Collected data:
----
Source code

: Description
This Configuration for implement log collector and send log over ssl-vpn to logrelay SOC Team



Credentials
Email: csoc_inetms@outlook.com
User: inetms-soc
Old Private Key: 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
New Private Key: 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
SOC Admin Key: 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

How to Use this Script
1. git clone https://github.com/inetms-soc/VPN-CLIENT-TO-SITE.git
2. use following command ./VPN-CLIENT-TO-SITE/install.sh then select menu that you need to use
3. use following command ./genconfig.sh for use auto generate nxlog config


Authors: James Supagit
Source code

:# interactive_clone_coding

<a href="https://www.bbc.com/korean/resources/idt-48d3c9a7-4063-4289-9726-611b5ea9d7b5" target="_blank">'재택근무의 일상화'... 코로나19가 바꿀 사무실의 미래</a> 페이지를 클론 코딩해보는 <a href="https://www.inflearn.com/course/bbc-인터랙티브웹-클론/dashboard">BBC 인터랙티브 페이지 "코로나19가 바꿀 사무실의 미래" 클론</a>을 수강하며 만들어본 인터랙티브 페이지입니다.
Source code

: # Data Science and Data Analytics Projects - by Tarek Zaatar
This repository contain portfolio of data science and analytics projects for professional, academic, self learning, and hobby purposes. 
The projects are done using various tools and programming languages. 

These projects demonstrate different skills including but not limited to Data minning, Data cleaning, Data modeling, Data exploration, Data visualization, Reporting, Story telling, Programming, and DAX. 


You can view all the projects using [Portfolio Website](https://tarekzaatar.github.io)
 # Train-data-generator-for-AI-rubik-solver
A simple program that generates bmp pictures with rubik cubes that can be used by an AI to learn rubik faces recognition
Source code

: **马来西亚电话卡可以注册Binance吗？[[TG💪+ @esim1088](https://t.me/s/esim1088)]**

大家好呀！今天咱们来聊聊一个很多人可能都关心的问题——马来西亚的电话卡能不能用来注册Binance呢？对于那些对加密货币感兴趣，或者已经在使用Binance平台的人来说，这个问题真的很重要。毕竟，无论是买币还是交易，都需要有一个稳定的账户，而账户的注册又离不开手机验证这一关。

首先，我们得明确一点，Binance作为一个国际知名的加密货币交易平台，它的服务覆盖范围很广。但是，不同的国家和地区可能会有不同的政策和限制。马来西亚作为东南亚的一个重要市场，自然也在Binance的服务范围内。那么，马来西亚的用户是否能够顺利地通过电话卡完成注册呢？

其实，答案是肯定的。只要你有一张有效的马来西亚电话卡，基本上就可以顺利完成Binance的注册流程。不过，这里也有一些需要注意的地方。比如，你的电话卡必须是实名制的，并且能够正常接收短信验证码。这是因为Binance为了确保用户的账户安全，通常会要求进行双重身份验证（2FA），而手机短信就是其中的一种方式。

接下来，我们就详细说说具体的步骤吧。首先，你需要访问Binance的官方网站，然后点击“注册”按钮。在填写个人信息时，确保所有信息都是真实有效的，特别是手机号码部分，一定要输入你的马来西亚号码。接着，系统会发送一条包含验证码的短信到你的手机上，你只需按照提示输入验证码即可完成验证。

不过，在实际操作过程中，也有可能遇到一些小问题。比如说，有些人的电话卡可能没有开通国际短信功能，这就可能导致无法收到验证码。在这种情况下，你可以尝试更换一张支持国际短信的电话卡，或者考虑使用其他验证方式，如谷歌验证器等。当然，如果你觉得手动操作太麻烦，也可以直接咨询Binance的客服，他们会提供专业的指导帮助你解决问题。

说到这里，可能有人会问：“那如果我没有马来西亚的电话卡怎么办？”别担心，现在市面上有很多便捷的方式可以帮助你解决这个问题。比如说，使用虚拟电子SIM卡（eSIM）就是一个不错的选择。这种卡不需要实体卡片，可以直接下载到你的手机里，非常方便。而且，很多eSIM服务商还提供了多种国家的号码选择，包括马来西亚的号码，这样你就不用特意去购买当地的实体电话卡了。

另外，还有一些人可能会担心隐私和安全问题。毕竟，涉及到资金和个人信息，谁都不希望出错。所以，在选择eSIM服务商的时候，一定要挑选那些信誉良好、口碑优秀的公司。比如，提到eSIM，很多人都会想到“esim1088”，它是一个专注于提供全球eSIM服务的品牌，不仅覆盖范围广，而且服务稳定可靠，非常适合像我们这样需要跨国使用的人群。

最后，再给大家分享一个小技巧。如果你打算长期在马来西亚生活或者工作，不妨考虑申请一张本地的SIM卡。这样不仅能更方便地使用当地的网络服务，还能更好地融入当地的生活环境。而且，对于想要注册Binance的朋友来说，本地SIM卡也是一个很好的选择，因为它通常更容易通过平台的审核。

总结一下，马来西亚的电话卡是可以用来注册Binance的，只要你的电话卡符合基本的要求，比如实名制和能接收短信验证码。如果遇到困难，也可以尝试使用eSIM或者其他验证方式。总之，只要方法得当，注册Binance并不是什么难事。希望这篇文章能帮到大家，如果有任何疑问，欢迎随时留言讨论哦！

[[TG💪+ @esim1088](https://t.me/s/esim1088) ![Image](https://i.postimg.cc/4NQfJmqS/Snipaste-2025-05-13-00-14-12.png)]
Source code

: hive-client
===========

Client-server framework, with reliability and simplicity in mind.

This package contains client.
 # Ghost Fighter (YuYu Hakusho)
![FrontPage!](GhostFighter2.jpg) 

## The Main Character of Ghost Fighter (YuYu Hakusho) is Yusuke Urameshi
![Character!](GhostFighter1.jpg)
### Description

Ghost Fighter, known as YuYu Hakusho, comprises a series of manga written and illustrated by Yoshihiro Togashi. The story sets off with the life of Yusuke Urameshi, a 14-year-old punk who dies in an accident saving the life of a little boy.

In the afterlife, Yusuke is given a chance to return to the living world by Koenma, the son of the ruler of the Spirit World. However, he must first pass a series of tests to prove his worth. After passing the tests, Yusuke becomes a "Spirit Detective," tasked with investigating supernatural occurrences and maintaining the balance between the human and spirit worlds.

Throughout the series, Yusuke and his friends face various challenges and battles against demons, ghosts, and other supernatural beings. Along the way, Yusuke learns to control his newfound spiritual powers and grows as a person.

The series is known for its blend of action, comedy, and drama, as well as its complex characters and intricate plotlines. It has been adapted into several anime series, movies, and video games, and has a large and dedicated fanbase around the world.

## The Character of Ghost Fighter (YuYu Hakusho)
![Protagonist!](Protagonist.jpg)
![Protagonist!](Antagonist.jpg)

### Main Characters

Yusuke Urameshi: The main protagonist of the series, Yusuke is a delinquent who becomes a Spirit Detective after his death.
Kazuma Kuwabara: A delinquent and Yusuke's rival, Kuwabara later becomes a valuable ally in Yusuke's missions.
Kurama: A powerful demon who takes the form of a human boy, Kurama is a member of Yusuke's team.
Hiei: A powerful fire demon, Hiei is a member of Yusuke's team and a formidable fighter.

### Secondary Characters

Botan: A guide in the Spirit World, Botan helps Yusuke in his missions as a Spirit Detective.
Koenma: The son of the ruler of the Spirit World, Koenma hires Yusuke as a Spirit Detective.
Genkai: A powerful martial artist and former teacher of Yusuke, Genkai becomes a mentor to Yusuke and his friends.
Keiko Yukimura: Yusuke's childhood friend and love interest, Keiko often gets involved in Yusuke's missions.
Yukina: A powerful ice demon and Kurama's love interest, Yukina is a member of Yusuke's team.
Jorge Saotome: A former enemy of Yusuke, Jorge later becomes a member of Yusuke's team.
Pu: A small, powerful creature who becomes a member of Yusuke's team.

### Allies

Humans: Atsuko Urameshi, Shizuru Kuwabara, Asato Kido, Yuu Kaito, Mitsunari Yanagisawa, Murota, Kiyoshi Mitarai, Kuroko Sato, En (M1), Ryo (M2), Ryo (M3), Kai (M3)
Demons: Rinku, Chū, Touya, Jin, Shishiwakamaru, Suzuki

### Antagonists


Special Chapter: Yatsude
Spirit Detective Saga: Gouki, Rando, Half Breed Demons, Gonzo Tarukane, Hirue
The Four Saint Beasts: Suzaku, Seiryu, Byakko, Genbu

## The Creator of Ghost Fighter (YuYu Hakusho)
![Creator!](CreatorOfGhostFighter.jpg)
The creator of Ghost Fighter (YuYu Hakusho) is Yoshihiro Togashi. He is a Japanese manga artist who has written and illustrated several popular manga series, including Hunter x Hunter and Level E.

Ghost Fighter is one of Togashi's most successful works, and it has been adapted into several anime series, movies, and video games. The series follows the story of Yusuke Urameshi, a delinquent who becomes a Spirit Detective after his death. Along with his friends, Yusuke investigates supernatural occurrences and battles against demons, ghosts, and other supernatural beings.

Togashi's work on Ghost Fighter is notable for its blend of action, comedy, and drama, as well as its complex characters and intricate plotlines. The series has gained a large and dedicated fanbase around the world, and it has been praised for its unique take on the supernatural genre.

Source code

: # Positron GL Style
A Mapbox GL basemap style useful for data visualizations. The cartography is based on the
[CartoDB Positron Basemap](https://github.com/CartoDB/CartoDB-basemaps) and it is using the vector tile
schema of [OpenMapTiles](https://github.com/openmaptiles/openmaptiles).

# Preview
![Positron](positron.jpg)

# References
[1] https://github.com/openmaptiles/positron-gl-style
----
#### [TASK DESCRIPTION]
Starting from the records above, copy each line where the string "Along" is found.

#### [COMPLETED TASK]
Throughout the series, Yusuke and his friends face various challenges and battles against demons, ghosts, and other supernatural beings. Along the way, Yusuke learns to control his newfound spiritual powers and grows as a person.
Ghost Fighter is one of Togashi's most successful works, and it has been adapted into several anime series, movies, and video games. The series follows the story of Yusuke Urameshi, a delinquent who becomes a Spirit Detective after his death. Along with his friends, Yusuke investigates supernatural occurrences and battles against demons, ghosts, and other supernatural beings.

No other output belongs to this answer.